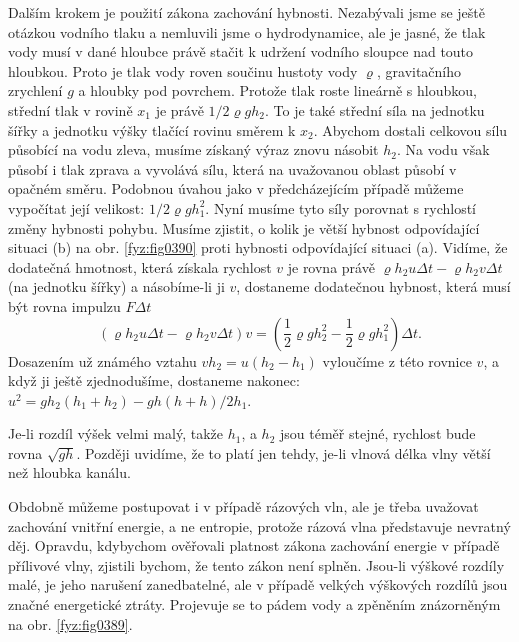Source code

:   Dalším krokem je použití zákona zachování hybnosti. Nezabývali jsme se ještě otázkou vodního 
  tlaku a nemluvili jsme o hydrodynamice, ale je jasné, že tlak vody musí v dané hloubce právě 
  stačit k udržení vodního sloupce nad touto hloubkou. Proto je tlak vody roven součinu hustoty 
  vody \(\varrho\), gravitačního zrychlení \(g\) a hloubky pod povrchem. Protože tlak roste 
  lineárně s hloubkou, střední tlak v rovině \(x_1\) je právě \(1/2\varrho gh_2\). To je také 
  střední síla na jednotku šířky a jednotku výšky tlačící rovinu směrem k \(x_2\). Abychom dostali 
  celkovou sílu působící na vodu zleva, musíme získaný výraz znovu násobit \(h_2\). Na vodu však 
  působí i tlak zprava a vyvolává sílu, která na uvažovanou oblast působí v opačném směru. Podobnou 
  úvahou jako v předcházejícím případě můžeme vypočítat její velikost: \(1/2\varrho gh_1^2\). Nyní 
  musíme tyto síly porovnat s rychlostí změny hybnosti pohybu. Musíme zjistit, o kolik je větší 
  hybnost odpovídající situaci (b) na obr. \ref{fyz:fig0390} proti hybnosti odpovídající situaci 
  (a). Vidíme, že dodatečná hmotnost, která získala rychlost \(v\) je rovna právě \(\varrho 
  h_2u\Delta t - \varrho h_2v\Delta t\) (na jednotku šířky) a násobíme-li ji \(v\), dostaneme 
  dodatečnou hybnost, která musí být rovna impulzu \(F\Delta t\)
  \begin{equation*}
    (\varrho h_2u\Delta t - \varrho h_2v\Delta t) v
      = \left(\dfrac{1}{2}\varrho g h_2^2 - \dfrac{1}{2}\varrho g h_1^2\right)\Delta t.
  \end{equation*}
  Dosazením už známého vztahu \(vh_2 = u(h_2 - h_1)\) vyloučíme z této rovnice \(v\), a když ji 
  ještě zjednodušíme, dostaneme nakonec: \(u^2 = gh_2(h_1 + h_2)-gh (h+h)/2 h_1\).
  
  Je-li rozdíl výšek velmi malý, takže \(h_1\), a \(h_2\) jsou téměř stejné, rychlost bude rovna 
  \(\sqrt{gh}\). Později uvidíme, že to platí jen tehdy, je-li vlnová délka vlny větší než hloubka 
  kanálu.
  
  Obdobně můžeme postupovat i v případě rázových vln, ale je třeba uvažovat zachování vnitřní 
  energie, a ne entropie, protože rázová vlna představuje nevratný děj. Opravdu, kdybychom 
  ověřovali platnost zákona zachování energie v případě přílivové vlny, zjistili bychom, že tento 
  zákon není splněn. Jsou-li výškové rozdíly malé, je jeho narušení zanedbatelné, ale v případě 
  velkých výškových rozdílů jsou značné energetické ztráty. Projevuje se to pádem vody a zpěněním 
  znázorněným na obr. \ref{fyz:fig0389}.
  

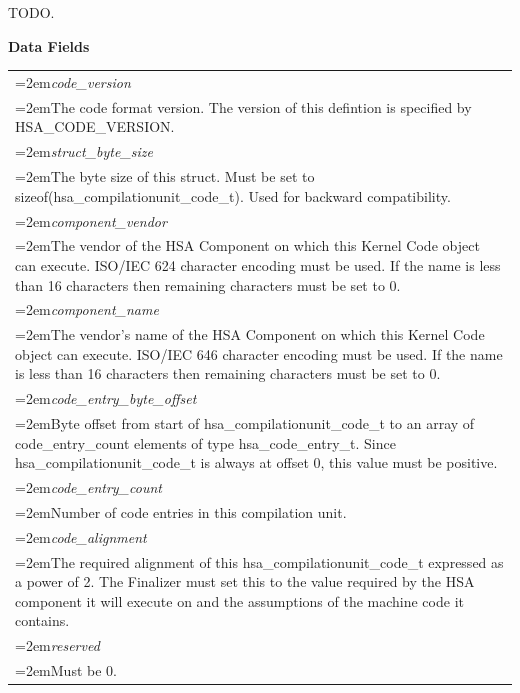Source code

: \documentclass{book}
\newcommand{\hsaarg}[1]{\textit{#1}}
\begin{document}
\begin{appendices}
\begin{tcolorbox}[nobeforeafter,arc=0mm,colframe=white,colback=lightgray,left=0mm]
\end{tcolorbox}
TODO.

\noindent\textbf{Data Fields}\\[-5mm]
\begin{longtable}{@{}>{\hangindent=2em}p{\textwidth}}
\hsaarg{code\_version}\\\hspace{2em}The code format version. The version of this defintion is specified by HSA\_CODE\_VERSION.\\[2mm]
\hsaarg{struct\_byte\_size}\\\hspace{2em}The byte size of this struct. Must be set to sizeof(hsa\_compilationunit\_code\_t). Used for backward compatibility.\\[2mm]
\hsaarg{component\_vendor}\\\hspace{2em}The vendor of the HSA Component on which this Kernel Code object can execute. ISO/IEC 624 character encoding must be used. If the name is less than 16 characters then remaining characters must be set to 0.\\[2mm]
\hsaarg{component\_name}\\\hspace{2em}The vendor's name of the HSA Component on which this Kernel Code object can execute. ISO/IEC 646 character encoding must be used. If the name is less than 16 characters then remaining characters must be set to 0.\\[2mm]
\hsaarg{code\_entry\_byte\_offset}\\\hspace{2em}Byte offset from start of hsa\_compilationunit\_code\_t to an array of code\_entry\_count elements of type hsa\_code\_entry\_t. Since hsa\_compilationunit\_code\_t is always at offset 0, this value must be positive.\\[2mm]
\hsaarg{code\_entry\_count}\\\hspace{2em}Number of code entries in this compilation unit.\\[2mm]
\hsaarg{code\_alignment}\\\hspace{2em}The required alignment of this hsa\_compilationunit\_code\_t expressed as a power of 2. The Finalizer must set this to the value required by the HSA component it will execute on and the assumptions of the machine code it contains.\\[2mm]
\hsaarg{reserved}\\\hspace{2em}Must be 0.\\[2mm]

\end{longtable}
\end{appendices}
\end{document}

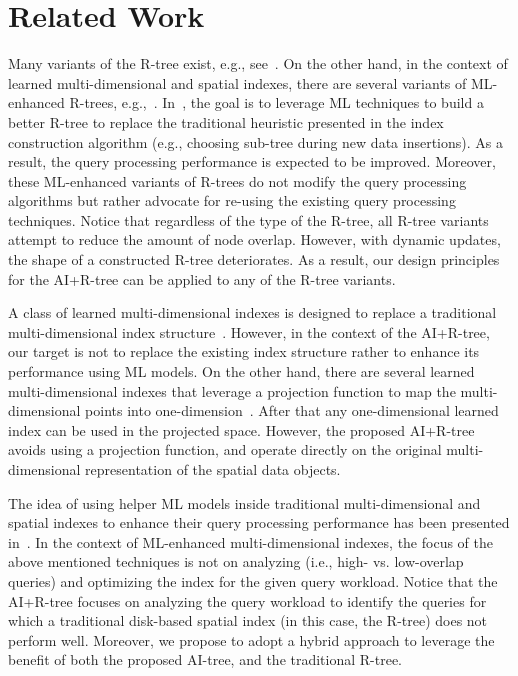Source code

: \section{Related Work}
\label{section:related_work}
Many variants of the R-tree exist, e.g., see~\cite{guttman1984r, sellis1987r+, beckmann1990r, beckmann2009revised, samet2006foundations, manolopoulos2010r, sidlauskas2018improving, arge2008priority, kamel1993hilbert}. On the other hand, in the context of learned multi-dimensional and spatial indexes, there are several variants of ML-enhanced R-trees, e.g.,~\cite{gu2021rlr, yang2023platon, huang2023acr}. In~\cite{gu2021rlr, yang2023platon, huang2023acr}, the goal is to leverage ML techniques to build a better R-tree to replace the traditional heuristic presented in the index construction algorithm (e.g., choosing sub-tree during new data insertions).
As a result, the query processing performance is expected to be improved. Moreover, these ML-enhanced variants of R-trees do not modify the query processing algorithms 
but 
rather advocate for re-using the existing query processing techniques. Notice that regardless of the type of the R-tree, all R-tree variants attempt to reduce the amount of node overlap. However, with dynamic updates, the shape of 
a
constructed R-tree deteriorates. As a result, our design principles for the AI+R-tree can be applied to any of the R-tree variants.

A class of learned multi-dimensional indexes is designed to replace a traditional multi-dimensional index structure~\cite{al2024survey,al2020tutorial,liu2024good,li2024survey}. However, in the context of the AI+R-tree, our target is not to replace the existing index structure rather to enhance its performance using ML models. On the other hand, there are several learned multi-dimensional indexes that leverage a projection function to map the multi-dimensional points into one-dimension~\cite{al2024survey,al2020tutorial,liu2024good,li2024survey}. After that any one-dimensional learned index can be used in the projected space. However, the proposed AI+R-tree avoids using a projection function, and operate directly on the original multi-dimensional representation of the spatial data objects.

The idea of using helper ML models inside traditional multi-dimensional and spatial indexes to enhance their query processing performance 
has
been presented in~\cite{hadian2020handsoff, pandey2020case, kang2021the}. In the context of ML-enhanced multi-dimensional indexes, the focus of the above mentioned techniques is not on analyzing (i.e., high- vs. low-overlap queries) and optimizing the index for the given query workload. Notice that the AI+R-tree focuses on analyzing the query workload to identify the queries for which a traditional disk-based spatial index (in this case, the R-tree) does not perform well. Moreover, we propose to adopt a hybrid approach to leverage the benefit of both the proposed AI-tree, and the traditional R-tree.

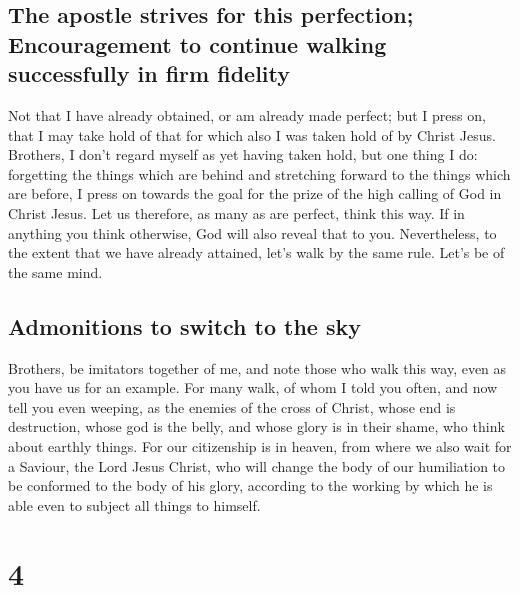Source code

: \hypertarget{the-apostle-strives-for-this-perfection-encouragement-to-continue-walking-successfully-in-firm-fidelity}{%
\subsection{The apostle strives for this perfection; Encouragement to
continue walking successfully in firm
fidelity}\label{the-apostle-strives-for-this-perfection-encouragement-to-continue-walking-successfully-in-firm-fidelity}}

 Not that I have already obtained, or am already made
perfect; but I press on, that I may take hold of that for which also I
was taken hold of by Christ Jesus.  Brothers, I don't
regard myself as yet having taken hold, but one thing I do: forgetting
the things which are behind and stretching forward to the things which
are before,  I press on towards the goal for the prize of
the high calling of God in Christ Jesus.  Let us
therefore, as many as are perfect, think this way. If in anything you
think otherwise, God will also reveal that to you. 
Nevertheless, to the extent that we have already attained, let's walk by
the same rule. Let's be of the same mind.

\hypertarget{admonitions-to-switch-to-the-sky}{%
\subsection{Admonitions to switch to the
sky}\label{admonitions-to-switch-to-the-sky}}

 Brothers, be imitators together of me, and note those
who walk this way, even as you have us for an example. 
For many walk, of whom I told you often, and now tell you even weeping,
as the enemies of the cross of Christ,  whose end is
destruction, whose god is the belly, and whose glory is in their shame,
who think about earthly things.  For our citizenship is
in heaven, from where we also wait for a Saviour, the Lord Jesus Christ,
 who will change the body of our humiliation to be
conformed to the body of his glory, according to the working by which he
is able even to subject all things to himself.

\hypertarget{section-3}{%
\section{4}\label{section-3}}

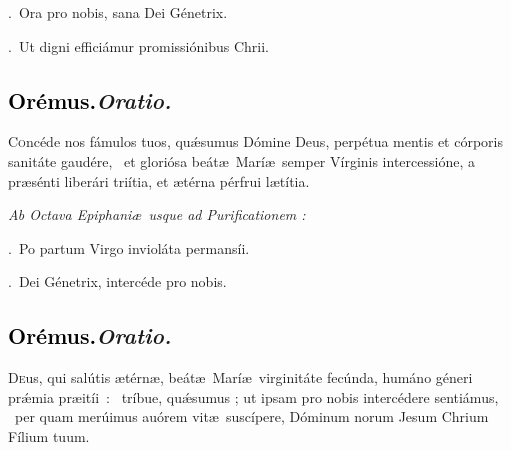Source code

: \documentclass[12pt]{article} %
\newenvironment{rubric}{\vspace{1 mm}\color{benred8} \itshape \leftskip 0in \setlength{\parindent}{0.25in}}{\vspace{1 mm}}
\newenvironment{response}{\leftskip 0in \setlength{\parindent}{0in}}{\vspace{1 mm}}
\let\oldgresixstar\gresixstar
\renewcommand{\gresixstar}{\textcolor{benred8}{\oldgresixstar}}
\let\oldgredagger\gredagger
\renewcommand{\gredagger}{\textcolor{benred8}{\oldgredagger}}
\let\oldVbar\Vbar
\renewcommand{\Vbar}{\textcolor{benred8}{\oldVbar .}}
\let\oldRbar\Rbar
\renewcommand{\Rbar}{\textcolor{benred8}{\oldRbar .}}
\def\capitulumSpace{\hspace{20 mm}}
\begin{document}
\begin{response}
\Vbar\ Ora pro nobis, sana Dei G\'{e}netrix.

\Rbar\ Ut digni effici\'{a}mur promissi\'{o}nibus Chrii.

\end{response}

\subsection*{\textcolor{black}{Or\'{e}mus.}\capitulumSpace \emph{Oratio.}}

\begin{response}\lettrine{C}{o}nc\'{e}de nos f\'{a}mulos tuos, qu\'{\ae}sumus D\'{o}mine Deus, perp\'{e}tua mentis et c\'{o}rporis sanit\'{a}te gaud\'{e}re, \gresixstar\ et glori\'{o}sa be\'{a}t\ae\ Mar\'{i}\ae\ semper V\'{i}rginis intercessi\'{o}ne, a pr\ae s\'{e}nti liber\'{a}ri tri\'{i}tia, et \ae t\'{e}rna p\'{e}rfrui l\ae t\'{i}tia.

\end{response}

\begin{rubric}
Ab Octava Epiphani\ae\ usque ad Purificationem :

\end{rubric}

\begin{response}
\Vbar\ Po partum Virgo inviol\'{a}ta permans\'{i}i.

\Rbar\ Dei G\'{e}netrix, interc\'{e}de pro nobis.

\end{response}

\subsection*{\textcolor{black}{Or\'{e}mus.}\capitulumSpace \emph{Oratio.}}

\begin{response}\lettrine{D}{e}us, qui sal\'{u}tis \ae t\'{e}rn\ae , be\'{a}t\ae\ Mar\'{i}\ae\ virginit\'{a}te fec\'{u}nda, hum\'{a}no g\'{e}neri pr\'{\ae}mia \mbox{pr\ae{}it\'{i}i : \gredagger} tr\'{i}bue, qu\'{\ae}sumus ; ut ipsam pro nobis interc\'{e}dere senti\'{a}mus, \gresixstar\ per quam mer\'{u}imus au\'{o}rem vit\ae\ susc\'{i}pere, D\'{o}minum norum Jesum Chrium F\'{i}lium tuum.

\end{response}
\end{document}
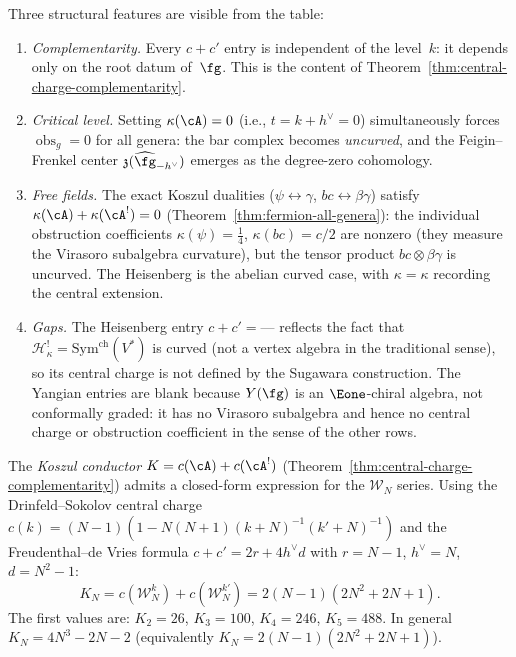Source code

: \begin{remark}\label{rem:reading-master-table}
Three structural features are visible from the table:
\begin{enumerate}
\item \emph{Complementarity.}
  Every $c + c'$ entry is independent of the level~$k$: it depends
  only on the root datum of~$\fg$.
  This is the content of Theorem~\ref{thm:central-charge-complementarity}.
\item \emph{Critical level.}
  Setting $\kappa(\cA) = 0$ (i.e., $t = k + h^\vee = 0$)
  simultaneously forces $\operatorname{obs}_g = 0$
  for all genera: the bar complex becomes \emph{uncurved}, and
  the Feigin--Frenkel center $\mathfrak{z}(\widehat{\fg}_{-h^\vee})$
  emerges as the degree-zero cohomology.
\item \emph{Free fields.}
  The exact Koszul dualities ($\psi \leftrightarrow \gamma$,
  $bc \leftrightarrow \beta\gamma$) satisfy
  $\kappa(\cA) + \kappa(\cA^!) = 0$
  (Theorem~\ref{thm:fermion-all-genera}): the individual
  obstruction coefficients $\kappa(\psi) = \tfrac{1}{4}$,
  $\kappa(bc) = c/2$ are nonzero (they measure the
  Virasoro subalgebra curvature), but the tensor product
  $bc \otimes \beta\gamma$ is uncurved.
  The Heisenberg is the abelian curved case, with
  $\kappa = \kappa$ recording the central extension.
\item \emph{Gaps.}
  The Heisenberg entry $c + c' = \text{---}$ reflects the fact that
  $\mathcal{H}_\kappa^! = \mathrm{Sym}^{\mathrm{ch}}(V^*)$ is
  curved (not a vertex algebra in the traditional sense), so
  its central charge is not defined by the Sugawara construction.
  The Yangian entries are blank because $Y(\fg)$ is an $\Eone$-chiral
  algebra, not conformally graded: it has no Virasoro subalgebra
  and hence no central charge or obstruction coefficient in the
  sense of the other rows.
\end{enumerate}
\end{remark}

\begin{remark}\label{rem:koszul-conductor-explicit}
The \emph{Koszul conductor} $K = c(\cA) + c(\cA^!)$ (Theorem~\ref{thm:central-charge-complementarity}) admits a closed-form expression for the $\mathcal{W}_N$ series.  Using the Drinfeld--Sokolov central charge $c(k) = (N-1)(1 - N(N+1)(k+N)^{-1}(k'+N)^{-1})$ and the Freudenthal--de Vries formula $c + c' = 2r + 4h^\vee d$ with $r = N-1$, $h^\vee = N$, $d = N^2-1$:
\[
K_N = c(\mathcal{W}_N^k) + c(\mathcal{W}_N^{k'}) = 2(N-1)(2N^2 + 2N + 1).
\]
The first values are: $K_2 = 26$, $K_3 = 100$, $K_4 = 246$, $K_5 = 488$.  In general $K_N = 4N^3 - 2N - 2$ (equivalently $K_N = 2(N-1)(2N^2+2N+1)$).
\end{remark}

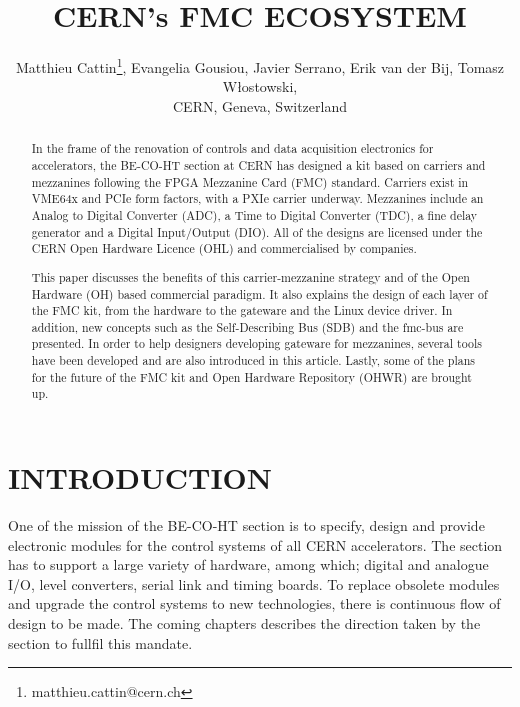 \documentclass{JAC2003}
\begin{document}
\title{CERN's FMC ECOSYSTEM}

\author{Matthieu Cattin\thanks{matthieu.cattin@cern.ch}, Evangelia Gousiou, Javier Serrano, Erik van der Bij, Tomasz W\l{}ostowski,\\
CERN, Geneva, Switzerland}

\maketitle

\begin{abstract}
  In the frame of the renovation of controls and data acquisition electronics for accelerators, the BE-CO-HT section at CERN has designed a kit based on carriers and mezzanines following the FPGA Mezzanine Card (FMC) standard. Carriers exist in VME64x and PCIe form factors, with a PXIe carrier underway. Mezzanines include an Analog to Digital Converter (ADC), a Time to Digital Converter (TDC), a fine delay generator and a Digital Input/Output (DIO). All of the designs are licensed under the CERN Open Hardware Licence (OHL) and commercialised by companies.

This paper discusses the benefits of this carrier-mezzanine strategy and of the Open Hardware (OH) based commercial paradigm.
It also explains the design of each layer of the FMC kit, from the hardware to the gateware and the Linux device driver.
In addition, new concepts such as the Self-Describing Bus (SDB) and the fmc-bus are presented.
In order to help designers developing gateware for mezzanines, several tools have been developed and are also introduced in this article.
Lastly, some of the plans for the future of the FMC kit and Open Hardware Repository (OHWR) are brought up.
\end{abstract}

\section{INTRODUCTION}
One of the mission of the BE-CO-HT section is to specify, design and provide electronic modules for the control systems of all CERN accelerators.
The section has to support a large variety of hardware, among which; digital and analogue I/O, level converters, serial link and timing boards.
To replace obsolete modules and upgrade the control systems to new technologies, there is continuous flow of design to be made.
The coming chapters describes the direction taken by the section to fullfil this mandate.
\end{document}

----

◆ TASK: Transcribe, word for word, the lines of the listing above from the one that contains "zákon není splněn." through the one that contains "specified by HSA\_CODE\_VERSION.\\[2mm]", keeping both ends and dropping the pictures.

◆ ANSWER BOX:
  zákon není splněn. Jsou-li výškové rozdíly malé, je jeho narušení zanedbatelné, ale v případě 
  velkých výškových rozdílů jsou značné energetické ztráty. Projevuje se to pádem vody a zpěněním 
  znázorněným na obr. \ref{fyz:fig0389}.
  

Source code

: \documentclass{book}
\newcommand{\hsaarg}[1]{\textit{#1}}
\begin{document}
\begin{appendices}
\begin{tcolorbox}[nobeforeafter,arc=0mm,colframe=white,colback=lightgray,left=0mm]
\end{tcolorbox}
TODO.

\noindent\textbf{Data Fields}\\[-5mm]
\begin{longtable}{@{}>{\hangindent=2em}p{\textwidth}}
\hsaarg{code\_version}\\\hspace{2em}The code format version. The version of this defintion is specified by HSA\_CODE\_VERSION.\\[2mm]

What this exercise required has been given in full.